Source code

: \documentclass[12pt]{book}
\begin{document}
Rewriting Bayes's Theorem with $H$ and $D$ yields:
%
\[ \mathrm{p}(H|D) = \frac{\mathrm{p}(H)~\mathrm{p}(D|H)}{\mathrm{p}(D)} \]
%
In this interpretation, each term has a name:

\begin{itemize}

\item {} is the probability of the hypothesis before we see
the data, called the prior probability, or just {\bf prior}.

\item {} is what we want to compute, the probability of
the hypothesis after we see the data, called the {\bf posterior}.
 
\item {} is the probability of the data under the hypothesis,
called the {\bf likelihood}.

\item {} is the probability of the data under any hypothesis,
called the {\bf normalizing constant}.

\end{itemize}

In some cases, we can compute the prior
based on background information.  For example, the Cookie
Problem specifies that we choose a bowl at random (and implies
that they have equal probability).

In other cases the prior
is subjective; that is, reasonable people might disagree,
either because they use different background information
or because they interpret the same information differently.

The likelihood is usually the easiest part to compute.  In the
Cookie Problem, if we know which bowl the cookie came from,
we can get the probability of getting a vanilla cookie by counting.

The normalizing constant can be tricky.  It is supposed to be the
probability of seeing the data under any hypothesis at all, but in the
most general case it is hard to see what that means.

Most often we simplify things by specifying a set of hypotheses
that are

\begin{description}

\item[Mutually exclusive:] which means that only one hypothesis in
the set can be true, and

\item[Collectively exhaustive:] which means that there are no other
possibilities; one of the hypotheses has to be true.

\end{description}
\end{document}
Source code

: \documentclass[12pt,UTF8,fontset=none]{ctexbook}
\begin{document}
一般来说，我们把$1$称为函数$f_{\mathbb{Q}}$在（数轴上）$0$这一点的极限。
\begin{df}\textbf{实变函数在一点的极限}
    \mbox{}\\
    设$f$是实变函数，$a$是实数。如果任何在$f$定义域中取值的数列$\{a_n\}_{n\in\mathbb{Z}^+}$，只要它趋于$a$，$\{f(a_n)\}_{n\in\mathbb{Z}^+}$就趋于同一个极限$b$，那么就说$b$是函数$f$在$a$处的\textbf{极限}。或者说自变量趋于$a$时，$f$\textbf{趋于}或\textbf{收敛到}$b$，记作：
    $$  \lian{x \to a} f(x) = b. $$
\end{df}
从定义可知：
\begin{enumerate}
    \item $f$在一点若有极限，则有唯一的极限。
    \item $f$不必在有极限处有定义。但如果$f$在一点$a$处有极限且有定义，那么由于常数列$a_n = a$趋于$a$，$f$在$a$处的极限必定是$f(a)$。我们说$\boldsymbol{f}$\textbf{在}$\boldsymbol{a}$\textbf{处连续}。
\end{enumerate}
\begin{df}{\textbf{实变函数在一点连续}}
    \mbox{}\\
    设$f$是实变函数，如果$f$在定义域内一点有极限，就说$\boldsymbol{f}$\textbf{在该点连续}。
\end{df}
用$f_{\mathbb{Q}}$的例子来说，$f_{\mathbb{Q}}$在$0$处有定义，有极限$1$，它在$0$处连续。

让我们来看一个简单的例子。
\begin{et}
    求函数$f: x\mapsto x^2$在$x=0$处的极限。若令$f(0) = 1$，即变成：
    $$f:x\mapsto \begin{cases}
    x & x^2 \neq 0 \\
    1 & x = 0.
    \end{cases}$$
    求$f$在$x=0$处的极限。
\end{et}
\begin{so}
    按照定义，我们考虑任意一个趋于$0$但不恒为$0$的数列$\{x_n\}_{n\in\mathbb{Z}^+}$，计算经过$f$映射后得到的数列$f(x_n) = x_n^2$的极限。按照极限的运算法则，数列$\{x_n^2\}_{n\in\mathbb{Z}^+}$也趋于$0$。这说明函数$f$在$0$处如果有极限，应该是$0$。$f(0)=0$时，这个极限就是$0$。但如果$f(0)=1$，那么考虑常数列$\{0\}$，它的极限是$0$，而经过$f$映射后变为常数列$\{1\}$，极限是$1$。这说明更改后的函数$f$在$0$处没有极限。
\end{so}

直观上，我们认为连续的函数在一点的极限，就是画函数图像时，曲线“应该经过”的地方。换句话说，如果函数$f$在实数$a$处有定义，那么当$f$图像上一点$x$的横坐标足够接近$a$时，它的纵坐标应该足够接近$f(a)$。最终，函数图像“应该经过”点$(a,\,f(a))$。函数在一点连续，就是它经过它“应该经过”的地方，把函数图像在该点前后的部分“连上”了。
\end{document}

--*--

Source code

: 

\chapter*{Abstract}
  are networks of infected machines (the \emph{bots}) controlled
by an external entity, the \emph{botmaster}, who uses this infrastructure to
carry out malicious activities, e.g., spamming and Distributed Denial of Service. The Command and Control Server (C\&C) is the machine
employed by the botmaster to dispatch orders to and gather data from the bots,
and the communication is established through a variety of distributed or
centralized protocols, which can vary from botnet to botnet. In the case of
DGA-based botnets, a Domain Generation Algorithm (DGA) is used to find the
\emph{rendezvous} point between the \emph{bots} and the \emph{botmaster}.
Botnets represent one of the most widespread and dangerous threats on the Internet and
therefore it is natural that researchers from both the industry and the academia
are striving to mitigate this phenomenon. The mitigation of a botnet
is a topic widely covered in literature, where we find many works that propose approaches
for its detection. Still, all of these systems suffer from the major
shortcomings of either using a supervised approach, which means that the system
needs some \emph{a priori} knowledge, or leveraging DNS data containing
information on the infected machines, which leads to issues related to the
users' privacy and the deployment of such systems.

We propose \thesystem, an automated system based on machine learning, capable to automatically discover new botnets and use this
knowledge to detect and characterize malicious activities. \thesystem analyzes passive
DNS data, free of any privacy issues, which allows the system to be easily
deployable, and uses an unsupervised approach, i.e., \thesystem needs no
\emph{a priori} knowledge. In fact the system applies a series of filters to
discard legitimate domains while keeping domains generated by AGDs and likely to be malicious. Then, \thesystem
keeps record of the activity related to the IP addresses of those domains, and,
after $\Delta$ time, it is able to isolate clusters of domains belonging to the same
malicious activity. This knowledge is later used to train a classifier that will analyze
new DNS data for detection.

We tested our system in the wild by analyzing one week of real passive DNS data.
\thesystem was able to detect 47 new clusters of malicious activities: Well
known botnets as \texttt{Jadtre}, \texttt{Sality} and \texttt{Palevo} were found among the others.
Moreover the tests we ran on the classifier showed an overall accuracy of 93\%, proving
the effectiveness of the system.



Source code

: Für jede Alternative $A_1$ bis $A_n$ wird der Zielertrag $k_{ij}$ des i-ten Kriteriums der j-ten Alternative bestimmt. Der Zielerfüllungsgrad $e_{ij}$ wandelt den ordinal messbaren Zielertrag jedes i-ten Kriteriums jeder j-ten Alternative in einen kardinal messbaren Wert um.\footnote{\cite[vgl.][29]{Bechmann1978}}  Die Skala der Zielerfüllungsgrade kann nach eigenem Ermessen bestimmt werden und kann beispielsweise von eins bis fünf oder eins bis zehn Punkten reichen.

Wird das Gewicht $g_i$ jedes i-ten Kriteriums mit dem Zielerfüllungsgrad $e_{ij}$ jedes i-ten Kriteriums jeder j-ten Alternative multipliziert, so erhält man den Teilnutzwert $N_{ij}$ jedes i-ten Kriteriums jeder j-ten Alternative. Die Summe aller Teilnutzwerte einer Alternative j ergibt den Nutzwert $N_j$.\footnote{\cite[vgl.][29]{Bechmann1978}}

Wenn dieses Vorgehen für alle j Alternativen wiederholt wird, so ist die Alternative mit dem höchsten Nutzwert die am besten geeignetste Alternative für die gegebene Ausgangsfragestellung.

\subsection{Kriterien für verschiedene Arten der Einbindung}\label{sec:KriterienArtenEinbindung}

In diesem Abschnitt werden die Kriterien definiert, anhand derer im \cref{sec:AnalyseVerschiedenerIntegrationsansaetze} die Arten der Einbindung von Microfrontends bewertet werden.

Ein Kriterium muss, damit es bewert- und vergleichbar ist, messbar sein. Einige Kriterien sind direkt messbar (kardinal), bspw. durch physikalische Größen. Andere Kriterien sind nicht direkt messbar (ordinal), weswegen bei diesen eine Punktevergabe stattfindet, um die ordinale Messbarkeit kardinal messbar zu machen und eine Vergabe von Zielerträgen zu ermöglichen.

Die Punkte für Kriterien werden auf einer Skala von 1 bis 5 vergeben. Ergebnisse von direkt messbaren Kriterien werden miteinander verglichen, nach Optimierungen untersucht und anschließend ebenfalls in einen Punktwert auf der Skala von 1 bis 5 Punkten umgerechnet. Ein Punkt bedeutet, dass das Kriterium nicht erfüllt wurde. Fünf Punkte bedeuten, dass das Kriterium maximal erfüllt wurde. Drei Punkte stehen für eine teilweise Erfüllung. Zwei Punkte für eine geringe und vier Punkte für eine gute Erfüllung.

--*--

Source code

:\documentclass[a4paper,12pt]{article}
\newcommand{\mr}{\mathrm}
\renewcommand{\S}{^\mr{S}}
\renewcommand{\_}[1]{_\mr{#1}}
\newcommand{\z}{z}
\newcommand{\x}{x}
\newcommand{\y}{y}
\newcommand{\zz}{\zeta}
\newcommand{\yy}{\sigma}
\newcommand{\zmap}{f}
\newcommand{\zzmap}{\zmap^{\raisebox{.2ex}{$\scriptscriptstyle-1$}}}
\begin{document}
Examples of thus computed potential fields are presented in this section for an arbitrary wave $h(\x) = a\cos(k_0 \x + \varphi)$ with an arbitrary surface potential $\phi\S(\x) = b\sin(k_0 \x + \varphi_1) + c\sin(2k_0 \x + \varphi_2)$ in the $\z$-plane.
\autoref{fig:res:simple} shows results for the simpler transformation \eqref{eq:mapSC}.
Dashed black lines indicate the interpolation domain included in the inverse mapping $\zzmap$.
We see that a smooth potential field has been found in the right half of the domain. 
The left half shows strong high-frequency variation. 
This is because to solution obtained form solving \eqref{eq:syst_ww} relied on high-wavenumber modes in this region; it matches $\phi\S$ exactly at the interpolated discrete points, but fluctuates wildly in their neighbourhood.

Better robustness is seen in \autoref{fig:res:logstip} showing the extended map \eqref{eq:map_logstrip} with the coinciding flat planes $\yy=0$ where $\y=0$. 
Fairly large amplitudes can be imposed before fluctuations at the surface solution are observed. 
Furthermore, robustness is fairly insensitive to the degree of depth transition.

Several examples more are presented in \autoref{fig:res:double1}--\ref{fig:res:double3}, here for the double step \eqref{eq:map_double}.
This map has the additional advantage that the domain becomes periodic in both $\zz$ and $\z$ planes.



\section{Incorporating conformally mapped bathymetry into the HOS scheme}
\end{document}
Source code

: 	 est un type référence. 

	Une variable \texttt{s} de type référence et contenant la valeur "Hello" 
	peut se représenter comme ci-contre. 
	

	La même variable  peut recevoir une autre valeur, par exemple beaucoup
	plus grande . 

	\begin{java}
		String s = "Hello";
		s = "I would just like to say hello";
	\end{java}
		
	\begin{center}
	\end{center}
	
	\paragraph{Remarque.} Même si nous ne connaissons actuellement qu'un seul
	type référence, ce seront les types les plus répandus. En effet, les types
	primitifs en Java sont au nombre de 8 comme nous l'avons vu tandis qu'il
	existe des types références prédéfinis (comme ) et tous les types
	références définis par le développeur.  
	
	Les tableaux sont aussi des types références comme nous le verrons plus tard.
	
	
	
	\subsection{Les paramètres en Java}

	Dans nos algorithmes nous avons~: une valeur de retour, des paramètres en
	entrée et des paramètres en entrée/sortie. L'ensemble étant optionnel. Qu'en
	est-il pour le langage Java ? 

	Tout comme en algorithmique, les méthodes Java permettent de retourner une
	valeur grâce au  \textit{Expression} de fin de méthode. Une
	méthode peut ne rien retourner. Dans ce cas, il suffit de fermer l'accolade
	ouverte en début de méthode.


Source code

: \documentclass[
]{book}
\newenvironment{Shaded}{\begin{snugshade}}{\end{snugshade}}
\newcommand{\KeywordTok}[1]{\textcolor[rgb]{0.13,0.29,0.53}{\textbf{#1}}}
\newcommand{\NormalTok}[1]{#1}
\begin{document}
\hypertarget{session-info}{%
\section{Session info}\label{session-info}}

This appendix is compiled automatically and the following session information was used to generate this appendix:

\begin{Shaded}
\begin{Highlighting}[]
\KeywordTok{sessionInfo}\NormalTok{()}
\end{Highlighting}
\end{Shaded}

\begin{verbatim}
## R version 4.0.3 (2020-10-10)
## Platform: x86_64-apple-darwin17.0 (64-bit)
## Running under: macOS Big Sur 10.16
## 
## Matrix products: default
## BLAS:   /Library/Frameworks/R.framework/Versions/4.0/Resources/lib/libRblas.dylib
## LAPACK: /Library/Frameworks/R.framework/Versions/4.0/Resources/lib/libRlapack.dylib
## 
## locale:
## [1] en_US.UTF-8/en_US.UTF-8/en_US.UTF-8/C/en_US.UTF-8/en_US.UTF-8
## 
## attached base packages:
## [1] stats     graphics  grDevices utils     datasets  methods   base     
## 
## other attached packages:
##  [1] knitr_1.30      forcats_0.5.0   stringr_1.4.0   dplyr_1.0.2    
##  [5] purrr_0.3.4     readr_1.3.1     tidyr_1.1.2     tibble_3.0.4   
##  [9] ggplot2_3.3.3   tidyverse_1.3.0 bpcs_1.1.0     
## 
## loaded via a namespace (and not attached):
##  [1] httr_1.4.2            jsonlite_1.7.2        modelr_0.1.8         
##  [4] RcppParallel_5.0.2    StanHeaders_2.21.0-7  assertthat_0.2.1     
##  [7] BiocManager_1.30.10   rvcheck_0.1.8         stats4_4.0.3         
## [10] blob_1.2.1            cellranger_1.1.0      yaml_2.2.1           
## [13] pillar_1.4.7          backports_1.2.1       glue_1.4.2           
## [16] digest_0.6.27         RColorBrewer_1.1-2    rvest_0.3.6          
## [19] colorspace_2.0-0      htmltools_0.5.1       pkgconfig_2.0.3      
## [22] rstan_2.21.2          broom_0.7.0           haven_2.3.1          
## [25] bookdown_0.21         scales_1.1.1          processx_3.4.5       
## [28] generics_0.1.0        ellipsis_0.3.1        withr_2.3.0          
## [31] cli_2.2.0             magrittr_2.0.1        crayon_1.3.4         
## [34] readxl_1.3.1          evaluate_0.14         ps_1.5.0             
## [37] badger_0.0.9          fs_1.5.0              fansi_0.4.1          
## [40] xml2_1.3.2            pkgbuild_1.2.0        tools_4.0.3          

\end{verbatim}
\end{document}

--*--

> **Exercise**:
Every line with "Library" in it should be copied from the entries above.

> **Answer box**:
## BLAS:   /Library/Frameworks/R.framework/Versions/4.0/Resources/lib/libRblas.dylib
## LAPACK: /Library/Frameworks/R.framework/Versions/4.0/Resources/lib/libRlapack.dylib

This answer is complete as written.